É então por querer regredir às causas que o movem, por causa de ser capaz de
analisar, por não ser competente para decompor os movimentos complexos da sua
máquina, que o homem acredita ser um agente livre. É apenas sobre a sua própria
ignorância que ele encontra a noção profunda, mas enganadora de que é um agente
livre; que constrói aquelas opiniões que apresenta como provas irrefutáveis da sua
pretensa liberdade de acção. Se, por um curto período de tempo, cada homem fosse
capaz de examinar as suas acções particulares, de procurar os verdadeiros motivos
para descobrir a sua conexão, ficaria convencido de que o sentimento que tem de ser
naturalmente um agente livre não é mais do que uma quimera que a experiência
deve rapidamente destruir.
Ainda assim, deve reconhecer-se que a multiplicidade e a diversidade de causas que
actuam continuamente sobre o homem, frequentemente sem o seu conhecimento,
tornam impossível ou pelo menos extraordinariamente difícil para ele remontar aos
verdadeiros princípios das suas acções peculiares, quanto mais às dos outros;
frequentemente dependem de causas tão fugazes, tão remotas relativamente aos
seus efeitos, que, quando são superficialmente examinadas, parecem tão pouco
aparentadas, com tão pouca relação entre si, que seria necessária uma sagacidade
bastante singular para as esclarecer.

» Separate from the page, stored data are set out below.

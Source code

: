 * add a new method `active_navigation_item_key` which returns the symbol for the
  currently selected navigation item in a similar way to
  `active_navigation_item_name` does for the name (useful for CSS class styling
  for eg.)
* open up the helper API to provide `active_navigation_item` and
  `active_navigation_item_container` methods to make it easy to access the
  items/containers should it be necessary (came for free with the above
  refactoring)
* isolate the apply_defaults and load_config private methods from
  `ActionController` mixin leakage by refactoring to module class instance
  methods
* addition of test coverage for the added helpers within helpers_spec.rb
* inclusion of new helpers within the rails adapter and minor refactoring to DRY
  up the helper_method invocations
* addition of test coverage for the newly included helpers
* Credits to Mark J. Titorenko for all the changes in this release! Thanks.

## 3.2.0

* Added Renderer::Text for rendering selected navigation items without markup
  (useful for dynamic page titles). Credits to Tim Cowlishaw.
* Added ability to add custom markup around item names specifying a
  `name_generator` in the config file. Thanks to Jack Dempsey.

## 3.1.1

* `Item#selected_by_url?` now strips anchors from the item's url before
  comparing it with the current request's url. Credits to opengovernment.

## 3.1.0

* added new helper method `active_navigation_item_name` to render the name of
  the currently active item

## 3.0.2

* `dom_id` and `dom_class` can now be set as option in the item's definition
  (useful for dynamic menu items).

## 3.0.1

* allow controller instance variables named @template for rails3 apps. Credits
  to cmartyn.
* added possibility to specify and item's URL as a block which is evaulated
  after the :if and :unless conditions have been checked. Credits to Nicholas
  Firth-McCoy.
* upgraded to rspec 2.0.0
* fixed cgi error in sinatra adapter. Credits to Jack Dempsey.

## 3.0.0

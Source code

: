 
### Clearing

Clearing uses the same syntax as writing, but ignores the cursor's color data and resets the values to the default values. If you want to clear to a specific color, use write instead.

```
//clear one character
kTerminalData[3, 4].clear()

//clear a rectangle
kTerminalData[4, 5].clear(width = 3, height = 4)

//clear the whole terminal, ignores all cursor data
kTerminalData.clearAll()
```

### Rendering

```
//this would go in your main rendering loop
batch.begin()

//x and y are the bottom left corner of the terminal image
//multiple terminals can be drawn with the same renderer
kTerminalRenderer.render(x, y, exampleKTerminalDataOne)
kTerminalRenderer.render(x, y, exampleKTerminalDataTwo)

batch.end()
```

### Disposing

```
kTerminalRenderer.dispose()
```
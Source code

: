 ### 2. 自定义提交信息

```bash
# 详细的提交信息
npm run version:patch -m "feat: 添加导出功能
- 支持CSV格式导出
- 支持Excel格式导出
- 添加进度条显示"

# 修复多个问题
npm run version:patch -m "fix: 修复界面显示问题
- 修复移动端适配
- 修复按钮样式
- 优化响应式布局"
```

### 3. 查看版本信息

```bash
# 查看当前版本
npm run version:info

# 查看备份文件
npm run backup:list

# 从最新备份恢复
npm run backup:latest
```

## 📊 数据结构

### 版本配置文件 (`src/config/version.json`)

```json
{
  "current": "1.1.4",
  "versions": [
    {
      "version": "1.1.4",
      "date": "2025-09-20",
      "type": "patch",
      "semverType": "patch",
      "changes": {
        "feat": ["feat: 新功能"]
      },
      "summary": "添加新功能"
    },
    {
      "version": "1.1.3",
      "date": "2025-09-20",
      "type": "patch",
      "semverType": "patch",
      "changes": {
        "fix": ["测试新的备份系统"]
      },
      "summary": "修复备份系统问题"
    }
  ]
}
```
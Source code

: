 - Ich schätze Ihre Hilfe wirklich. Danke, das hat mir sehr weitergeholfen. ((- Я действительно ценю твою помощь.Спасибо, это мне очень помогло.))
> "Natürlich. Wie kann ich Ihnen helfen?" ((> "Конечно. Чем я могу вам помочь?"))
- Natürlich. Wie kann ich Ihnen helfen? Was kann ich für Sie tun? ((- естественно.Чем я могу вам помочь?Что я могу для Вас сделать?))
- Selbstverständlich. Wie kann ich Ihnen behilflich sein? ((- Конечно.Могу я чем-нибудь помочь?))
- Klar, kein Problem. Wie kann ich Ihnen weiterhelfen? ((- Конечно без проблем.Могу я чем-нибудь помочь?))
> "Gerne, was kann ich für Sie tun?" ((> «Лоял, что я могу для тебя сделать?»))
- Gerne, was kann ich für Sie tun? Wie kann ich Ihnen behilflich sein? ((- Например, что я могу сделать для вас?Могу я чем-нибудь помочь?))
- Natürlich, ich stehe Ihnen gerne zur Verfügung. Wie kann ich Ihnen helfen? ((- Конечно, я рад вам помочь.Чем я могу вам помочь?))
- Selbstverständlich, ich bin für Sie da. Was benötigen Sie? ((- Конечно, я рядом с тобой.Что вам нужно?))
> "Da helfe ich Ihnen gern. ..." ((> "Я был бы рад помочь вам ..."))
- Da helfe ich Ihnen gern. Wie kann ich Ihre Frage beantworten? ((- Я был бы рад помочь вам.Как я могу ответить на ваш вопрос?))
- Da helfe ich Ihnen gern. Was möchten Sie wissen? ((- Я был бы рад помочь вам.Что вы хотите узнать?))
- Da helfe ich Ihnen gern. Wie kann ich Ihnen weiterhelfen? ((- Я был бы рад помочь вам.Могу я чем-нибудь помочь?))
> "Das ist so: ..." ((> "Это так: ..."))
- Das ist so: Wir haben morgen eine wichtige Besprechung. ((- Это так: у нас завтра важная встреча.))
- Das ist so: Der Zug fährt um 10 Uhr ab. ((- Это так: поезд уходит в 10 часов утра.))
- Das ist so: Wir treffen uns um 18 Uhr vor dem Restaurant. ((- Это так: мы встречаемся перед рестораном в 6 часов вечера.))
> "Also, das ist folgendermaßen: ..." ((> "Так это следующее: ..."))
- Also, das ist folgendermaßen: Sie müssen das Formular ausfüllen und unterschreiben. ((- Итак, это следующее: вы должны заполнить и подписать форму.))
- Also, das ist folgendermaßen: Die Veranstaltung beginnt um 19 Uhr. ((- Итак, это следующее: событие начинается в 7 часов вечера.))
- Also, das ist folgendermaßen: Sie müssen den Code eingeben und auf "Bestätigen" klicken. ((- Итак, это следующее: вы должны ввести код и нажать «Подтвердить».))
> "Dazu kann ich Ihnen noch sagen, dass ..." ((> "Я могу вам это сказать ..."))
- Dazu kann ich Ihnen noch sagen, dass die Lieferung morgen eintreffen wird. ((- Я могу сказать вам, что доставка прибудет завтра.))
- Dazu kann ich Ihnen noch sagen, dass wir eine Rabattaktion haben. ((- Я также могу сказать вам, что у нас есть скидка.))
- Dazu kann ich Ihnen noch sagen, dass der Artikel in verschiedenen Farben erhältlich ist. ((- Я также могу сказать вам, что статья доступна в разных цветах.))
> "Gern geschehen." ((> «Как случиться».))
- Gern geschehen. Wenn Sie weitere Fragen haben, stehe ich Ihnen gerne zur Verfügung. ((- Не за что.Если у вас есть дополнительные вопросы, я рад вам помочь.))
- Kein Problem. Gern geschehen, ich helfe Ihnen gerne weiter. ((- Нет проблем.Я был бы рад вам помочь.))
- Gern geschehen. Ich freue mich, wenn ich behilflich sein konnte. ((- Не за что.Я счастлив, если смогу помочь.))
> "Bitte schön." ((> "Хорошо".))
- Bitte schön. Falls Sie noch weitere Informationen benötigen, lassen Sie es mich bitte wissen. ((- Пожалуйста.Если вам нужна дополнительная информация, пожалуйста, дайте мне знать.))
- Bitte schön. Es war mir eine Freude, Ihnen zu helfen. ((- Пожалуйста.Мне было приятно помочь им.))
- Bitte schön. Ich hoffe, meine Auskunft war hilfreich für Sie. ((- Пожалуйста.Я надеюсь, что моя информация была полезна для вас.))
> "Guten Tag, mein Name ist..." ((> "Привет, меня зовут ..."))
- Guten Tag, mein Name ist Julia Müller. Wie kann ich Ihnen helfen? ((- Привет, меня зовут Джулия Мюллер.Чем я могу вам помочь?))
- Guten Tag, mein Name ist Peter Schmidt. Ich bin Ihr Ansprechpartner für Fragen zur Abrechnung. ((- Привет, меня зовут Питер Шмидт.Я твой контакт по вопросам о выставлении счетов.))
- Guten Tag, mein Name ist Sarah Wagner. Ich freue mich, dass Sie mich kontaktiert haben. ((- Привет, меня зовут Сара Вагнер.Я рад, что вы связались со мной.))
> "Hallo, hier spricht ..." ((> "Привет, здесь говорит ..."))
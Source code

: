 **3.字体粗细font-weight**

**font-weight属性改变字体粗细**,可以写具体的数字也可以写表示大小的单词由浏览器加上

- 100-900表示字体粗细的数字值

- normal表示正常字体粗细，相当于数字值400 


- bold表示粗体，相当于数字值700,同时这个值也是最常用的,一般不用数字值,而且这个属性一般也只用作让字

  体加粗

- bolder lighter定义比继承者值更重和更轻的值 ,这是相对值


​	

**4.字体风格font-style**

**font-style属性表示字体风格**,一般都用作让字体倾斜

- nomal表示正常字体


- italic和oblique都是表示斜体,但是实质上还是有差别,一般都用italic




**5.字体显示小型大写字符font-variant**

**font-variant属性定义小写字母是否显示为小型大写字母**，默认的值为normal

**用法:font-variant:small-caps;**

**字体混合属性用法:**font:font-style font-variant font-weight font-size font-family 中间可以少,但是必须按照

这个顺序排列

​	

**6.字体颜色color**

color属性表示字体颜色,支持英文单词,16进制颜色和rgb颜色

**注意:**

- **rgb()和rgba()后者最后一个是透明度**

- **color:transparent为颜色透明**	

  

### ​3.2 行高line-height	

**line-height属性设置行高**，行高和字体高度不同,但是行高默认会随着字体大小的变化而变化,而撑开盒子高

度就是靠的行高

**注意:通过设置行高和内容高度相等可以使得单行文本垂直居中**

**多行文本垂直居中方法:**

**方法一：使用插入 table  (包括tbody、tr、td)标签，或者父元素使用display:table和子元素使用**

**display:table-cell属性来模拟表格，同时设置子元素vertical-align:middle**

É isto que torna o estudo do homem moral uma
tarefa tão complexa; é esta a razão pela qual o seu coração é um abismo, no qual lhe
é frequentemente impossível sondar a profundidade. Está então obrigado a
contentar-se com o conhecimento das leis necessárias e gerais que regulam o coração
humano; para os indivíduos da sua própria espécie estas leis são quase as mesmas,
variando apenas em consequência da organização que é específica de cada indivíduo
e da modificação que sofre; isto, contudo, não pode ser rigorosamente idêntico em
quaisquer dois indivíduos. É suficiente saber que, em razão da sua essência, o homem
tende a preservar-se e a tornar a sua existência feliz; garantido isto, sejam quais
forem as suas acções, se recuar até ao primeiro princípio, até essa tendência geral e
necessária da sua vontade, nunca poderá iludir-se relativamente aos seus motivos.»